Customs to confiscate properties acquired through proceeds of smuggling

Customs to confiscate properties acquired through proceeds of smuggling

ISLAMABAD: Customs authorities have been empowered to confiscate properties that are acquired through proceeds of smuggling.

Federal Board of Revenue (FBR) on Thursday notified rules for forfeiture of moveable and immovable properties, which are acquired through proceeds of smuggling.

It shall not be lawful for any person to hold assets acquired through proceeds of smuggling either directly in his own name or indirectly in the name of any relative of associate.

“Where a person is found to hold assets in contravention of the provisions of the Customs Act, 1969, such assets shall be liable to be forfeited to the federal government in accordance with the provisions of the Act ibid,” according to the rules.

The FBR said that during the investigation or trial of an offence of smuggling, the Collector or an officer authorized in this behalf under Section 163 of the Customs Act, 1969 shall trace and identify assets for the purpose of forfeiture by the special judge, regarding which suspicion arises of having been acquired by any person through proceeds of smuggling and holds them either directly in his name or indirectly in the name of his relatives or associates.
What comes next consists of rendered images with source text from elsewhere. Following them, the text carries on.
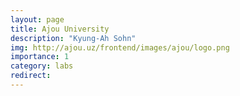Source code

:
 ```yaml
---
layout: page
title: Ajou University
description: "Kyung-Ah Sohn"
img: http://ajou.uz/frontend/images/ajou/logo.png
importance: 1
category: labs
redirect:
---
```

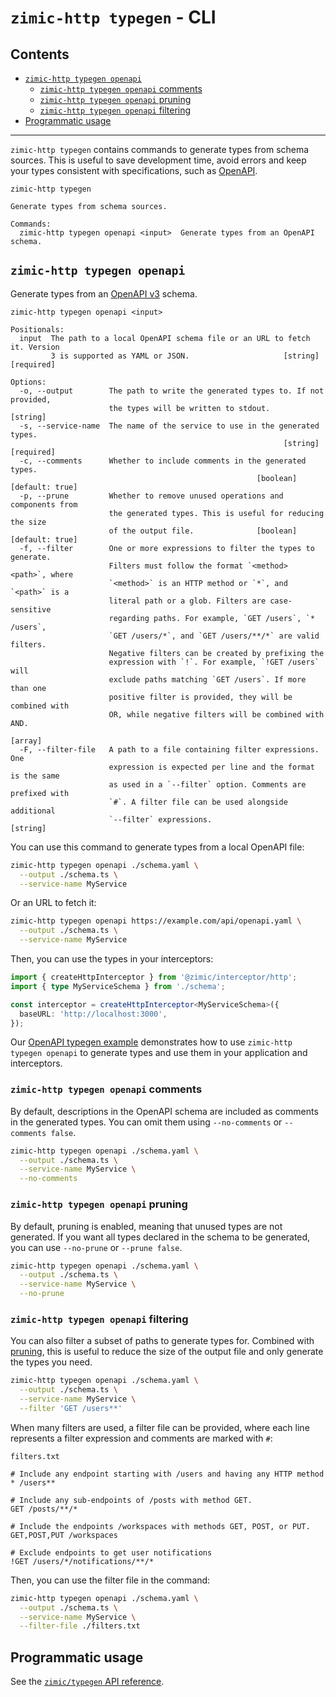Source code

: # `zimic-http typegen` - CLI <!-- omit from toc -->

## Contents <!-- omit from toc -->

- [`zimic-http typegen openapi`](#zimic-http-typegen-openapi)
  - [`zimic-http typegen openapi` comments](#zimic-http-typegen-openapi-comments)
  - [`zimic-http typegen openapi` pruning](#zimic-http-typegen-openapi-pruning)
  - [`zimic-http typegen openapi` filtering](#zimic-http-typegen-openapi-filtering)
- [Programmatic usage](#programmatic-usage)

---

`zimic-http typegen` contains commands to generate types from schema sources. This is useful to save development time,
avoid errors and keep your types consistent with specifications, such as [OpenAPI](https://swagger.io/specification).

```
zimic-http typegen

Generate types from schema sources.

Commands:
  zimic-http typegen openapi <input>  Generate types from an OpenAPI schema.
```

## `zimic-http typegen openapi`

Generate types from an [OpenAPI v3](https://swagger.io/specification) schema.

```
zimic-http typegen openapi <input>

Positionals:
  input  The path to a local OpenAPI schema file or an URL to fetch it. Version
         3 is supported as YAML or JSON.                     [string] [required]

Options:
  -o, --output        The path to write the generated types to. If not provided,
                      the types will be written to stdout.              [string]
  -s, --service-name  The name of the service to use in the generated types.
                                                             [string] [required]
  -c, --comments      Whether to include comments in the generated types.
                                                       [boolean] [default: true]
  -p, --prune         Whether to remove unused operations and components from
                      the generated types. This is useful for reducing the size
                      of the output file.              [boolean] [default: true]
  -f, --filter        One or more expressions to filter the types to generate.
                      Filters must follow the format `<method> <path>`, where
                      `<method>` is an HTTP method or `*`, and `<path>` is a
                      literal path or a glob. Filters are case-sensitive
                      regarding paths. For example, `GET /users`, `* /users`,
                      `GET /users/*`, and `GET /users/**/*` are valid filters.
                      Negative filters can be created by prefixing the
                      expression with `!`. For example, `!GET /users` will
                      exclude paths matching `GET /users`. If more than one
                      positive filter is provided, they will be combined with
                      OR, while negative filters will be combined with AND.
                                                                         [array]
  -F, --filter-file   A path to a file containing filter expressions. One
                      expression is expected per line and the format is the same
                      as used in a `--filter` option. Comments are prefixed with
                      `#`. A filter file can be used alongside additional
                      `--filter` expressions.                           [string]
```

You can use this command to generate types from a local OpenAPI file:

```bash
zimic-http typegen openapi ./schema.yaml \
  --output ./schema.ts \
  --service-name MyService
```

Or an URL to fetch it:

```bash
zimic-http typegen openapi https://example.com/api/openapi.yaml \
  --output ./schema.ts \
  --service-name MyService
```

Then, you can use the types in your interceptors:

```ts
import { createHttpInterceptor } from '@zimic/interceptor/http';
import { type MyServiceSchema } from './schema';

const interceptor = createHttpInterceptor<MyServiceSchema>({
  baseURL: 'http://localhost:3000',
});
```

Our [OpenAPI typegen example](../../examples/zimic-with-openapi-typegen) demonstrates how to use
`zimic-http typegen openapi` to generate types and use them in your application and interceptors.

### `zimic-http typegen openapi` comments

By default, descriptions in the OpenAPI schema are included as comments in the generated types. You can omit them using
`--no-comments` or `--comments false`.

```bash
zimic-http typegen openapi ./schema.yaml \
  --output ./schema.ts \
  --service-name MyService \
  --no-comments
```

### `zimic-http typegen openapi` pruning

By default, pruning is enabled, meaning that unused types are not generated. If you want all types declared in the
schema to be generated, you can use `--no-prune` or `--prune false`.

```bash
zimic-http typegen openapi ./schema.yaml \
  --output ./schema.ts \
  --service-name MyService \
  --no-prune
```

### `zimic-http typegen openapi` filtering

You can also filter a subset of paths to generate types for. Combined with
[pruning](#zimic-http-typegen-openapi-pruning), this is useful to reduce the size of the output file and only generate
the types you need.

```bash
zimic-http typegen openapi ./schema.yaml \
  --output ./schema.ts \
  --service-name MyService \
  --filter 'GET /users**'
```

When many filters are used, a filter file can be provided, where each line represents a filter expression and comments
are marked with `#`:

`filters.txt`

```
# Include any endpoint starting with /users and having any HTTP method
* /users**

# Include any sub-endpoints of /posts with method GET.
GET /posts/**/*

# Include the endpoints /workspaces with methods GET, POST, or PUT.
GET,POST,PUT /workspaces

# Exclude endpoints to get user notifications
!GET /users/*/notifications/**/*
```

Then, you can use the filter file in the command:

```bash
zimic-http typegen openapi ./schema.yaml \
  --output ./schema.ts \
  --service-name MyService \
  --filter-file ./filters.txt
```

## Programmatic usage

See the [`zimic/typegen` API reference](api‐zimic‐typegen).
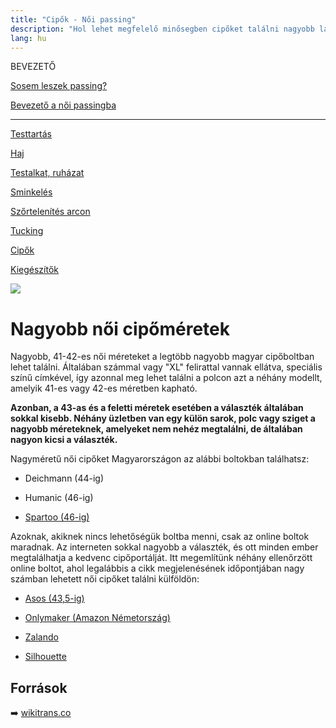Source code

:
 ```yaml
---
title: "Cipők - Női passing"
description: "Hol lehet megfelelő minősegben cipőket találni nagyobb lábméretű nők számára?"
lang: hu
---
```


<div class="floating-columns">

<div class="floating-bar">

BEVEZETŐ

[Sosem leszek passing?](/#/entry?id=sosem-leszek-passing)

[Bevezető a női passingba](/#/entry?id=feminizalas-passing)

<hr />

[Testtartás](/#/entry?id=feminizalas-testtartas)

[Haj](/#/entry?id=feminizalas-haj)

[Testalkat, ruházat](/#/entry?id=feminizalas-testalkat)

[Sminkelés](/#/entry?id=feminizalas-sminkeles)

[Szőrtelenítés arcon](/#/entry?id=feminizalas-arc-szortelenites)

[Tucking](/#/entry?id=feminizalas-tucking)

[Cipők](/#/entry?id=feminizalas-cipok)

[Kiegészítők](/#/entry?id=feminizalas-kiegeszitok)

</div>

<div class="wiki-content">

<div class="header-image"><img src="assets/images/undraw_shopping_bags.svg" /></div>

# Nagyobb női cipőméretek

Nagyobb, 41-42-es női méreteket a legtöbb nagyobb magyar cipőboltban lehet találni. Általában számmal vagy "XL" felirattal vannak ellátva, speciális színű címkével, így azonnal meg lehet találni a polcon azt a néhány modellt, amelyik 41-es vagy 42-es méretben kapható.

**Azonban, a 43-as és a feletti méretek esetében a választék általában sokkal kisebb. Néhány üzletben van egy külön sarok, polc vagy sziget a nagyobb méreteknek, amelyeket nem nehéz megtalálni, de általában nagyon kicsi a választék.**

Nagyméretű női cipőket Magyarországon az alábbi boltokban találhatsz:

* Deichmann (44-ig)

* Humanic (46-ig)

* [Spartoo (46-ig)](https://www.spartoo.hu/)


Azoknak, akiknek nincs lehetőségük boltba menni, csak az online boltok maradnak. Az interneten sokkal nagyobb a választék, és ott minden ember megtalálhatja a kedvenc cipőportálját. Itt megemlítünk néhány ellenőrzött online boltot, ahol legalábbis a cikk megjelenésének időpontjában nagy számban lehetett női cipőket találni külföldön:

* [Asos (43,5-ig)](https://www.asos.com/women/shoes/cat/?cid=4172&nlid=ww%7Cshoes%7Cshop+by+product%7Cview+all)

* [Onlymaker (Amazon Németország)](https://www.amazon.de/s?k=onlymaker&ref=nb_sb_noss_2)

* [Zalando](http://zalando.hu)

* [Silhouette](https://silhouette.nl)


## Források

➡️ [wikitrans.co](https://wikitrans.co)

</div>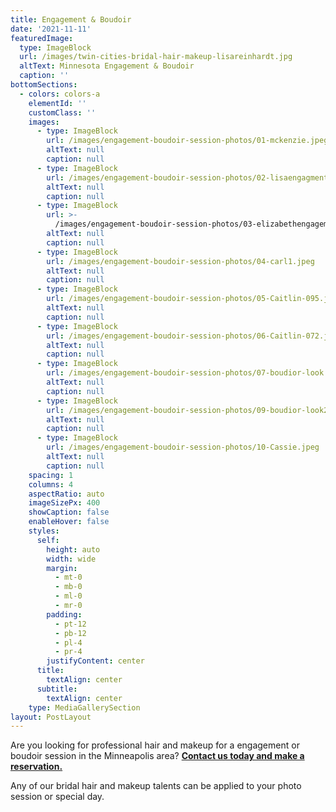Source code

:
 ```yaml
---
title: Engagement & Boudoir
date: '2021-11-11'
featuredImage:
  type: ImageBlock
  url: /images/twin-cities-bridal-hair-makeup-lisareinhardt.jpg
  altText: Minnesota Engagement & Boudoir
  caption: ''
bottomSections:
  - colors: colors-a
    elementId: ''
    customClass: ''
    images:
      - type: ImageBlock
        url: /images/engagement-boudoir-session-photos/01-mckenzie.jpeg
        altText: null
        caption: null
      - type: ImageBlock
        url: /images/engagement-boudoir-session-photos/02-lisaengagmentjune9th.jpeg
        altText: null
        caption: null
      - type: ImageBlock
        url: >-
          /images/engagement-boudoir-session-photos/03-elizabethengagement-photo.jpeg
        altText: null
        caption: null
      - type: ImageBlock
        url: /images/engagement-boudoir-session-photos/04-carl1.jpeg
        altText: null
        caption: null
      - type: ImageBlock
        url: /images/engagement-boudoir-session-photos/05-Caitlin-095.jpeg
        altText: null
        caption: null
      - type: ImageBlock
        url: /images/engagement-boudoir-session-photos/06-Caitlin-072.jpeg
        altText: null
        caption: null
      - type: ImageBlock
        url: /images/engagement-boudoir-session-photos/07-boudior-look.jpeg
        altText: null
        caption: null
      - type: ImageBlock
        url: /images/engagement-boudoir-session-photos/09-boudior-look2.jpeg
        altText: null
        caption: null
      - type: ImageBlock
        url: /images/engagement-boudoir-session-photos/10-Cassie.jpeg
        altText: null
        caption: null
    spacing: 1
    columns: 4
    aspectRatio: auto
    imageSizePx: 400
    showCaption: false
    enableHover: false
    styles:
      self:
        height: auto
        width: wide
        margin:
          - mt-0
          - mb-0
          - ml-0
          - mr-0
        padding:
          - pt-12
          - pb-12
          - pl-4
          - pr-4
        justifyContent: center
      title:
        textAlign: center
      subtitle:
        textAlign: center
    type: MediaGallerySection
layout: PostLayout
---
```

Are you looking for professional hair and makeup for a engagement or boudoir session in the Minneapolis area? [**Contact us today and make a reservation.**](/contact)

Any of our bridal hair and makeup talents can be applied to your photo session or special day.
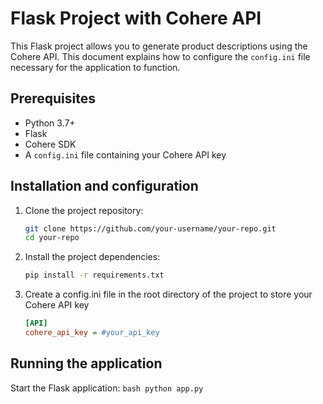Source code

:# Flask Project with Cohere API

This Flask project allows you to generate product descriptions using the Cohere API. This document explains how to configure the `config.ini` file necessary for the application to function.

## Prerequisites

- Python 3.7+
- Flask
- Cohere SDK
- A `config.ini` file containing your Cohere API key

## Installation and configuration

1. Clone the project repository:
   ```bash
   git clone https://github.com/your-username/your-repo.git
   cd your-repo
   ```
2. Install the project dependencies:
    ```bash
    pip install -r requirements.txt
    ```
3. Create a config.ini file in the root directory of the project to store your Cohere API key
    ```config.ini
    [API]
    cohere_api_key = #your_api_key
    ```

## Running the application

Start the Flask application:
    ```bash
    python app.py
    ```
This may include inquiry, investigation in respect of any premises, place, property, conveyance, document and books of accounts.

Whenever an officer of customs has reasons to believe that within the limits of his jurisdiction any person, either in his own name or on behalf of any relative or associate holds any assets, which are reasonably suspected of having been acquired through proceeds of smuggling, the officer of customs after obtaining approval from collector may freeze such assets for 15 days and before the expiry of 15 days the freezing order shall be submitted to the court of the special judge customs with the grounds on which such freezing was carried out and further continuation of the freezing or forfeiture shall so be decided by the court.

“Where the special judge trying an offence of smuggling is satisfied that there appear reasonable grounds that accused has committed such an offence, he may order the freezing of assets of the accused, his relatives and associates.”

The FBR said that no such proceedings shall commence against the accused unless, taking into consideration one’s sources of income, past involvement in smuggling or abetting the act of smuggling, conviction under any law meant to prevent smuggling, the special judge has reasonable grounds for commencing proceedings against the accused.

The FBR said that where the special judge is satisfied that any assets were derived, generated or obtained through proceeds of smuggling, he may order that such assets shall stand forfeited in the name of the federal government free from all encumbrances.

The burden of proving that any asset specified in a notice is not acquired through proceeds of smuggling shall be in accordance with Section 187 of the Customs Act, 1969.

The FBR said that after the issuance of a notice the property mentioned in such notice shall not be transferred by any mode whatsoever, nor shall any change be created thereon, until proceedings of forfeiture are pending in the court.

The property so forfeited shall be disposed of by the administrator or any customs officer authorized shall be through public auction.